How to complete this task -> The answer must be an exact copy of the lines from the top of the listing below through the line with "The rest of", with no pictures.

The data ->

——

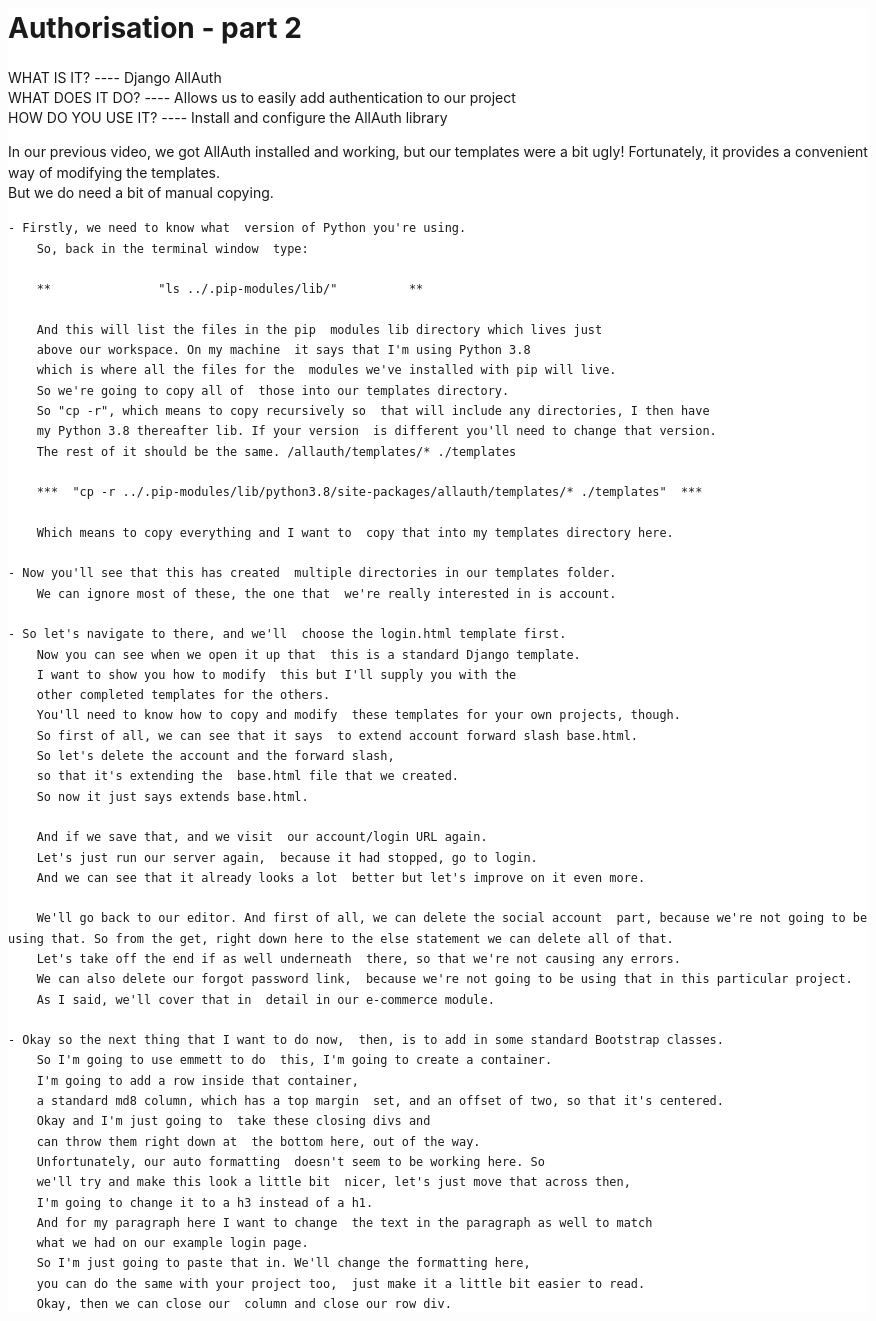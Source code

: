 # __Authorisation - part 2__
WHAT IS IT? ---- Django AllAuth<br>
WHAT DOES IT DO? ---- Allows us to easily add authentication to our project<br>
HOW DO YOU USE IT? ---- Install and configure the AllAuth library<br>


In our previous video, we got AllAuth installed  and working, but our templates were a bit ugly!
Fortunately, it provides a convenient  way of modifying the templates.  
But we do need a bit of manual copying.

    - Firstly, we need to know what  version of Python you're using.
        So, back in the terminal window  type: 

        **               "ls ../.pip-modules/lib/"          ** 

        And this will list the files in the pip  modules lib directory which lives just  
        above our workspace. On my machine  it says that I'm using Python 3.8  
        which is where all the files for the  modules we've installed with pip will live.
        So we're going to copy all of  those into our templates directory.
        So "cp -r", which means to copy recursively so  that will include any directories, I then have  
        my Python 3.8 thereafter lib. If your version  is different you'll need to change that version.
        The rest of it should be the same. /allauth/templates/* ./templates 

        ***  "cp -r ../.pip-modules/lib/python3.8/site-packages/allauth/templates/* ./templates"  ***

        Which means to copy everything and I want to  copy that into my templates directory here.

    - Now you'll see that this has created  multiple directories in our templates folder.  
        We can ignore most of these, the one that  we're really interested in is account.

    - So let's navigate to there, and we'll  choose the login.html template first.
        Now you can see when we open it up that  this is a standard Django template.
        I want to show you how to modify  this but I'll supply you with the  
        other completed templates for the others.  
        You'll need to know how to copy and modify  these templates for your own projects, though.
        So first of all, we can see that it says  to extend account forward slash base.html.
        So let's delete the account and the forward slash,  
        so that it's extending the  base.html file that we created.
        So now it just says extends base.html.  

        And if we save that, and we visit  our account/login URL again.
        Let's just run our server again,  because it had stopped, go to login.
        And we can see that it already looks a lot  better but let's improve on it even more.

        We'll go back to our editor. And first of all, we can delete the social account  part, because we're not going to be using that. So from the get, right down here to the else statement we can delete all of that.
        Let's take off the end if as well underneath  there, so that we're not causing any errors.
        We can also delete our forgot password link,  because we're not going to be using that in this particular project.
        As I said, we'll cover that in  detail in our e-commerce module.

    - Okay so the next thing that I want to do now,  then, is to add in some standard Bootstrap classes.
        So I'm going to use emmett to do  this, I'm going to create a container.  
        I'm going to add a row inside that container,  
        a standard md8 column, which has a top margin  set, and an offset of two, so that it's centered. 
        Okay and I'm just going to  take these closing divs and  
        can throw them right down at  the bottom here, out of the way.
        Unfortunately, our auto formatting  doesn't seem to be working here. So  
        we'll try and make this look a little bit  nicer, let's just move that across then,  
        I'm going to change it to a h3 instead of a h1.
        And for my paragraph here I want to change  the text in the paragraph as well to match  
        what we had on our example login page.
        So I'm just going to paste that in. We'll change the formatting here,  
        you can do the same with your project too,  just make it a little bit easier to read.
        Okay, then we can close our  column and close our row div.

——

Solution for this problem ->
Source code

: # __Authorisation - part 2__
WHAT IS IT? ---- Django AllAuth<br>
WHAT DOES IT DO? ---- Allows us to easily add authentication to our project<br>
HOW DO YOU USE IT? ---- Install and configure the AllAuth library<br>


In our previous video, we got AllAuth installed  and working, but our templates were a bit ugly!
Fortunately, it provides a convenient  way of modifying the templates.  
But we do need a bit of manual copying.

    - Firstly, we need to know what  version of Python you're using.
        So, back in the terminal window  type: 

        **               "ls ../.pip-modules/lib/"          ** 

        And this will list the files in the pip  modules lib directory which lives just  
        above our workspace. On my machine  it says that I'm using Python 3.8  
        which is where all the files for the  modules we've installed with pip will live.
        So we're going to copy all of  those into our templates directory.
        So "cp -r", which means to copy recursively so  that will include any directories, I then have  
        my Python 3.8 thereafter lib. If your version  is different you'll need to change that version.
        The rest of it should be the same. /allauth/templates/* ./templates 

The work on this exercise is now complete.